# DATA FOR ANALYSIS
======

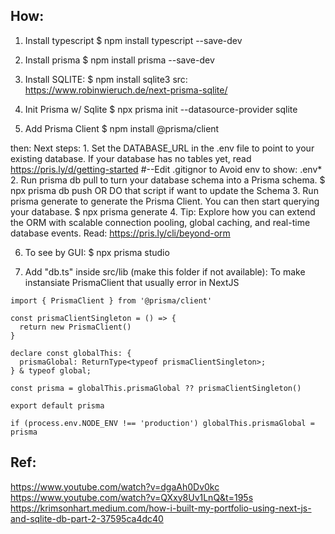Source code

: 
## How:
1. Install typescript
$ npm install typescript --save-dev

2. Install prisma
$ npm install prisma --save-dev

3. Install SQLITE:
$ npm install sqlite3
src: https://www.robinwieruch.de/next-prisma-sqlite/

4. Init Prisma w/ Sqlite
$ npx prisma init --datasource-provider sqlite

5. Add Prisma Client
$ npm install @prisma/client

then: Next steps:
    1. Set the DATABASE_URL in the .env file to point to your existing database. If your database has no tables yet, read https://pris.ly/d/getting-started
        #--Edit .gitignor to Avoid env to show:
        .env*
    2. Run prisma db pull to turn your database schema into a Prisma schema.
        $ npx prisma db push
        OR
        DO that script if want to update the Schema
    3. Run prisma generate to generate the Prisma Client. You can then start querying your database.
        $ npx prisma generate
    4. Tip: Explore how you can extend the ORM with scalable connection pooling, global caching, and real-time database events. Read: https://pris.ly/cli/beyond-orm

6. To see by GUI:
$ npx prisma studio

7. Add "db.ts" inside src/lib (make this folder if not available): To make instansiate PrismaClient that usually error in NextJS
```
import { PrismaClient } from '@prisma/client'

const prismaClientSingleton = () => {
  return new PrismaClient()
}

declare const globalThis: {
  prismaGlobal: ReturnType<typeof prismaClientSingleton>;
} & typeof global;

const prisma = globalThis.prismaGlobal ?? prismaClientSingleton()

export default prisma

if (process.env.NODE_ENV !== 'production') globalThis.prismaGlobal = prisma
```



## Ref:
https://www.youtube.com/watch?v=dgaAh0Dv0kc
https://www.youtube.com/watch?v=QXxy8Uv1LnQ&t=195s
https://krimsonhart.medium.com/how-i-built-my-portfolio-using-next-js-and-sqlite-db-part-2-37595ca4dc40
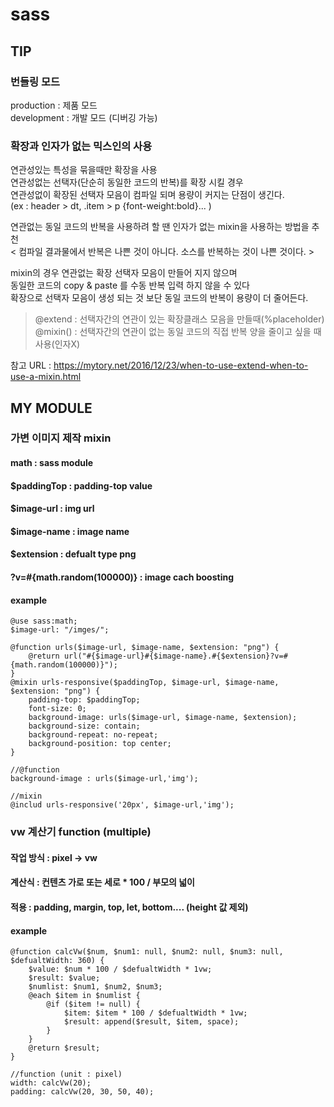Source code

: # sass

## TIP



### 번들링 모드
production : 제품 모드   
development : 개발 모드 (디버깅 가능)    


### 확장과 인자가 없는 믹스인의 사용
연관성있는 특성을 묶을때만 확장을 사용   
연관성없는 선택자(단순히 동일한 코드의 반복)를 확장 시킬 경우   
연관성없이 확장된 선택자 모음이 컴파일 되며 용량이 커지는 단점이 생긴다.   
(ex : header > dt, .item > p {font-weight:bold}... )   


연관없는 동일 코드의 반복을 사용하려 할 땐 인자가 없는 mixin을 사용하는 방법을 추천    
< 컴파일 결과물에서 반복은 나쁜 것이 아니다. 소스를 반복하는 것이 나쁜 것이다. >   


mixin의 경우 연관없는 확장 선택자 모음이 만들어 지지 않으며   
동일한 코드의  copy & paste 를 수동 반복 입력 하지 않을 수 있다   
확장으로 선택자 모음이 생성 되는 것 보단 동일 코드의 반복이 용량이 더 줄어든다.   


> @extend : 선택자간의 연관이 있는 확장클래스 모음을 만들때(%placeholder)   
> @mixin() : 선택자간의 연관이 없는 동일 코드의 직접 반복 양을 줄이고 싶을 때 사용(인자X)   


참고 URL : https://mytory.net/2016/12/23/when-to-use-extend-when-to-use-a-mixin.html   







## MY MODULE



### 가변 이미지 제작 mixin

#### math : sass module 
#### $paddingTop : padding-top value
#### $image-url : img url 
#### $image-name : image name 
#### $extension : defualt type png 
#### ?v=#{math.random(100000)} : image cach boosting 


#### example
```
@use sass:math; 
$image-url: "/imges/";

@function urls($image-url, $image-name, $extension: "png") {
    @return url("#{$image-url}#{$image-name}.#{$extension}?v=#{math.random(100000)}");
}
@mixin urls-responsive($paddingTop, $image-url, $image-name, $extension: "png") {
    padding-top: $paddingTop;
    font-size: 0;
    background-image: urls($image-url, $image-name, $extension);
    background-size: contain;
    background-repeat: no-repeat;
    background-position: top center;
}

//@function 
background-image : urls($image-url,'img');

//mixin
@includ urls-responsive('20px', $image-url,'img');

```



### vw 계산기 function (multiple)


#### 작업 방식 : pixel -> vw
#### 계산식 : 컨텐츠 가로 또는 세로 * 100 / 부모의 넓이
#### 적용 : padding, margin, top, let, bottom.... (height 값 제외)


#### example
```
@function calcVw($num, $num1: null, $num2: null, $num3: null, $defualtWidth: 360) {
    $value: $num * 100 / $defualtWidth * 1vw;
    $result: $value;
    $numlist: $num1, $num2, $num3;
    @each $item in $numlist {
        @if ($item != null) {
            $item: $item * 100 / $defualtWidth * 1vw;
            $result: append($result, $item, space);
        }
    }
    @return $result;
}

//function (unit : pixel)
width: calcVw(20);
padding: calcVw(20, 30, 50, 40);
```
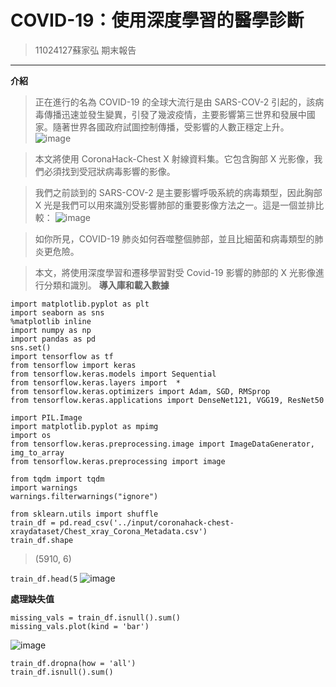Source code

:# COVID-19：使用深度學習的醫學診斷
>11024127蘇家弘 期末報告
---
**介紹**
>正在進行的名為 COVID-19 的全球大流行是由 SARS-COV-2 引起的，該病毒傳播迅速並發生變異，引發了幾波疫情，主要影響第三世界和發展中國家。隨著世界各國政府試圖控制傳播，受影響的人數正穩定上升。
![image]()

>本文將使用 CoronaHack-Chest X 射線資料集。它包含胸部 X 光影像，我們必須找到受冠狀病毒影響的影像。

>我們之前談到的 SARS-COV-2 是主要影響呼吸系統的病毒類型，因此胸部 X 光是我們可以用來識別受影響肺部的重要影像方法之一。這是一個並排比較：
![image]()

>如你所見，COVID-19 肺炎如何吞噬整個肺部，並且比細菌和病毒類型的肺炎更危險。

>本文，將使用深度學習和遷移學習對受 Covid-19 影響的肺部的 X 光影像進行分類和識別。
__導入庫和載入數據__

```
import matplotlib.pyplot as plt
import seaborn as sns
%matplotlib inline
import numpy as np
import pandas as pd
sns.set()
import tensorflow as tf
from tensorflow import keras
from tensorflow.keras.models import Sequential
from tensorflow.keras.layers import  *
from tensorflow.keras.optimizers import Adam, SGD, RMSprop
from tensorflow.keras.applications import DenseNet121, VGG19, ResNet50

import PIL.Image
import matplotlib.pyplot as mpimg
import os
from tensorflow.keras.preprocessing.image import ImageDataGenerator, img_to_array
from tensorflow.keras.preprocessing import image

from tqdm import tqdm
import warnings
warnings.filterwarnings("ignore")

from sklearn.utils import shuffle
train_df = pd.read_csv('../input/coronahack-chest-xraydataset/Chest_xray_Corona_Metadata.csv')
train_df.shape
```

> (5910, 6)

```train_df.head(5```
![image]()

__處理缺失值__
```
missing_vals = train_df.isnull().sum()
missing_vals.plot(kind = 'bar')
```
![image]()

```
train_df.dropna(how = 'all')
train_df.isnull().sum()
```

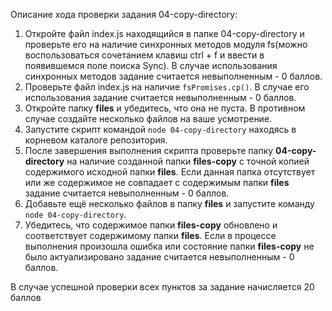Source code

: Описание хода проверки задания 04-copy-directory:

1. Откройте файл index.js находящийся в папке 04-copy-directory и проверьте его на наличие синхронных методов модуля fs(можно воспользоваться сочетанием клавиш ctrl + f и ввести в появившемся поле поиска Sync). В случае использования синхронных методов задание считается невыполненным - 0 баллов.
2. Проверьте файл index.js на наличие ```fsPromises.cp()```. В случае его использования задание считается невыполненным - 0 баллов.
2. Откройте папку **files** и убедитесь, что она не пуста. В противном случае создайте несколько файлов на ваше усмотрение.
3. Запустите скрипт командой ```node 04-copy-directory``` находясь в корневом каталоге репозитория.
4. После завершения выполнения скрипта проверьте папку **04-copy-directory** на наличие созданной папки **files-copy** с точной копией содержимого исходной папки **files**. Если данная папка отсутствует или же содержимое не совпадает с содержимым папки **files** задание считается невыполненным - 0 баллов.
5. Добавьте ещё несколько файлов в папку **files** и запустите команду ```node 04-copy-directory```.
6. Убедитесь, что содержимое папки **files-copy** обновлено и соответствует содержимому папки **files**. Если в процессе выполнения произошла ошибка или состояние папки  **files-copy**  не было актуализировано задание считается невыполненным - 0 баллов.


В случае успешной проверки всех пунктов за задание начисляется 20 баллов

======

# TASK STATEMENT
Write out the data word for word, with every picture dropped.

# TASK RESPONSE
Source code

: 
## How:
1. Install typescript
$ npm install typescript --save-dev

2. Install prisma
$ npm install prisma --save-dev

3. Install SQLITE:
$ npm install sqlite3
src: https://www.robinwieruch.de/next-prisma-sqlite/

4. Init Prisma w/ Sqlite
$ npx prisma init --datasource-provider sqlite

5. Add Prisma Client
$ npm install @prisma/client

then: Next steps:
    1. Set the DATABASE_URL in the .env file to point to your existing database. If your database has no tables yet, read https://pris.ly/d/getting-started
        #--Edit .gitignor to Avoid env to show:
        .env*
    2. Run prisma db pull to turn your database schema into a Prisma schema.
        $ npx prisma db push
        OR
        DO that script if want to update the Schema
    3. Run prisma generate to generate the Prisma Client. You can then start querying your database.
        $ npx prisma generate
    4. Tip: Explore how you can extend the ORM with scalable connection pooling, global caching, and real-time database events. Read: https://pris.ly/cli/beyond-orm

6. To see by GUI:
$ npx prisma studio

7. Add "db.ts" inside src/lib (make this folder if not available): To make instansiate PrismaClient that usually error in NextJS
```
import { PrismaClient } from '@prisma/client'

const prismaClientSingleton = () => {
  return new PrismaClient()
}

declare const globalThis: {
  prismaGlobal: ReturnType<typeof prismaClientSingleton>;
} & typeof global;

const prisma = globalThis.prismaGlobal ?? prismaClientSingleton()

export default prisma

if (process.env.NODE_ENV !== 'production') globalThis.prismaGlobal = prisma
```



## Ref:
https://www.youtube.com/watch?v=dgaAh0Dv0kc
https://www.youtube.com/watch?v=QXxy8Uv1LnQ&t=195s
https://krimsonhart.medium.com/how-i-built-my-portfolio-using-next-js-and-sqlite-db-part-2-37595ca4dc40
Source code

: # sass

## TIP



### 번들링 모드
production : 제품 모드   
development : 개발 모드 (디버깅 가능)    


### 확장과 인자가 없는 믹스인의 사용
연관성있는 특성을 묶을때만 확장을 사용   
연관성없는 선택자(단순히 동일한 코드의 반복)를 확장 시킬 경우   
연관성없이 확장된 선택자 모음이 컴파일 되며 용량이 커지는 단점이 생긴다.   
(ex : header > dt, .item > p {font-weight:bold}... )   


연관없는 동일 코드의 반복을 사용하려 할 땐 인자가 없는 mixin을 사용하는 방법을 추천    
< 컴파일 결과물에서 반복은 나쁜 것이 아니다. 소스를 반복하는 것이 나쁜 것이다. >   


mixin의 경우 연관없는 확장 선택자 모음이 만들어 지지 않으며   
동일한 코드의  copy & paste 를 수동 반복 입력 하지 않을 수 있다   
확장으로 선택자 모음이 생성 되는 것 보단 동일 코드의 반복이 용량이 더 줄어든다.   


> @extend : 선택자간의 연관이 있는 확장클래스 모음을 만들때(%placeholder)   
> @mixin() : 선택자간의 연관이 없는 동일 코드의 직접 반복 양을 줄이고 싶을 때 사용(인자X)   


참고 URL : https://mytory.net/2016/12/23/when-to-use-extend-when-to-use-a-mixin.html   







## MY MODULE



### 가변 이미지 제작 mixin

#### math : sass module 
#### $paddingTop : padding-top value
#### $image-url : img url 
#### $image-name : image name 
#### $extension : defualt type png 
#### ?v=#{math.random(100000)} : image cach boosting 


#### example
```
@use sass:math; 
$image-url: "/imges/";

@function urls($image-url, $image-name, $extension: "png") {
    @return url("#{$image-url}#{$image-name}.#{$extension}?v=#{math.random(100000)}");
}
@mixin urls-responsive($paddingTop, $image-url, $image-name, $extension: "png") {
    padding-top: $paddingTop;
    font-size: 0;
    background-image: urls($image-url, $image-name, $extension);
    background-size: contain;
    background-repeat: no-repeat;
    background-position: top center;
}

//@function 
background-image : urls($image-url,'img');

//mixin
@includ urls-responsive('20px', $image-url,'img');

```



### vw 계산기 function (multiple)


#### 작업 방식 : pixel -> vw
#### 계산식 : 컨텐츠 가로 또는 세로 * 100 / 부모의 넓이
#### 적용 : padding, margin, top, let, bottom.... (height 값 제외)


#### example
```
@function calcVw($num, $num1: null, $num2: null, $num3: null, $defualtWidth: 360) {
    $value: $num * 100 / $defualtWidth * 1vw;
    $result: $value;
    $numlist: $num1, $num2, $num3;
    @each $item in $numlist {
        @if ($item != null) {
            $item: $item * 100 / $defualtWidth * 1vw;
            $result: append($result, $item, space);
        }
    }
    @return $result;
}

//function (unit : pixel)
width: calcVw(20);
padding: calcVw(20, 30, 50, 40);
```
Source code

:# COVID-19：使用深度學習的醫學診斷
>11024127蘇家弘 期末報告
---
**介紹**
>正在進行的名為 COVID-19 的全球大流行是由 SARS-COV-2 引起的，該病毒傳播迅速並發生變異，引發了幾波疫情，主要影響第三世界和發展中國家。隨著世界各國政府試圖控制傳播，受影響的人數正穩定上升。
![image]()

>本文將使用 CoronaHack-Chest X 射線資料集。它包含胸部 X 光影像，我們必須找到受冠狀病毒影響的影像。

>我們之前談到的 SARS-COV-2 是主要影響呼吸系統的病毒類型，因此胸部 X 光是我們可以用來識別受影響肺部的重要影像方法之一。這是一個並排比較：
![image]()

>如你所見，COVID-19 肺炎如何吞噬整個肺部，並且比細菌和病毒類型的肺炎更危險。

>本文，將使用深度學習和遷移學習對受 Covid-19 影響的肺部的 X 光影像進行分類和識別。
__導入庫和載入數據__

```
import matplotlib.pyplot as plt
import seaborn as sns
%matplotlib inline
import numpy as np
import pandas as pd
sns.set()
import tensorflow as tf
from tensorflow import keras
from tensorflow.keras.models import Sequential
from tensorflow.keras.layers import  *
from tensorflow.keras.optimizers import Adam, SGD, RMSprop
from tensorflow.keras.applications import DenseNet121, VGG19, ResNet50

import PIL.Image
import matplotlib.pyplot as mpimg
import os
from tensorflow.keras.preprocessing.image import ImageDataGenerator, img_to_array
from tensorflow.keras.preprocessing import image

from tqdm import tqdm
import warnings
warnings.filterwarnings("ignore")

from sklearn.utils import shuffle
train_df = pd.read_csv('../input/coronahack-chest-xraydataset/Chest_xray_Corona_Metadata.csv')
train_df.shape
```

> (5910, 6)

```train_df.head(5```
![image]()

__處理缺失值__
```
missing_vals = train_df.isnull().sum()
missing_vals.plot(kind = 'bar')
```
![image]()

```
train_df.dropna(how = 'all')
train_df.isnull().sum()
```

Source code

: Описание хода проверки задания 04-copy-directory:

1. Откройте файл index.js находящийся в папке 04-copy-directory и проверьте его на наличие синхронных методов модуля fs(можно воспользоваться сочетанием клавиш ctrl + f и ввести в появившемся поле поиска Sync). В случае использования синхронных методов задание считается невыполненным - 0 баллов.
2. Проверьте файл index.js на наличие ```fsPromises.cp()```. В случае его использования задание считается невыполненным - 0 баллов.
2. Откройте папку **files** и убедитесь, что она не пуста. В противном случае создайте несколько файлов на ваше усмотрение.
3. Запустите скрипт командой ```node 04-copy-directory``` находясь в корневом каталоге репозитория.
4. После завершения выполнения скрипта проверьте папку **04-copy-directory** на наличие созданной папки **files-copy** с точной копией содержимого исходной папки **files**. Если данная папка отсутствует или же содержимое не совпадает с содержимым папки **files** задание считается невыполненным - 0 баллов.
5. Добавьте ещё несколько файлов в папку **files** и запустите команду ```node 04-copy-directory```.
6. Убедитесь, что содержимое папки **files-copy** обновлено и соответствует содержимому папки **files**. Если в процессе выполнения произошла ошибка или состояние папки  **files-copy**  не было актуализировано задание считается невыполненным - 0 баллов.


В случае успешной проверки всех пунктов за задание начисляется 20 баллов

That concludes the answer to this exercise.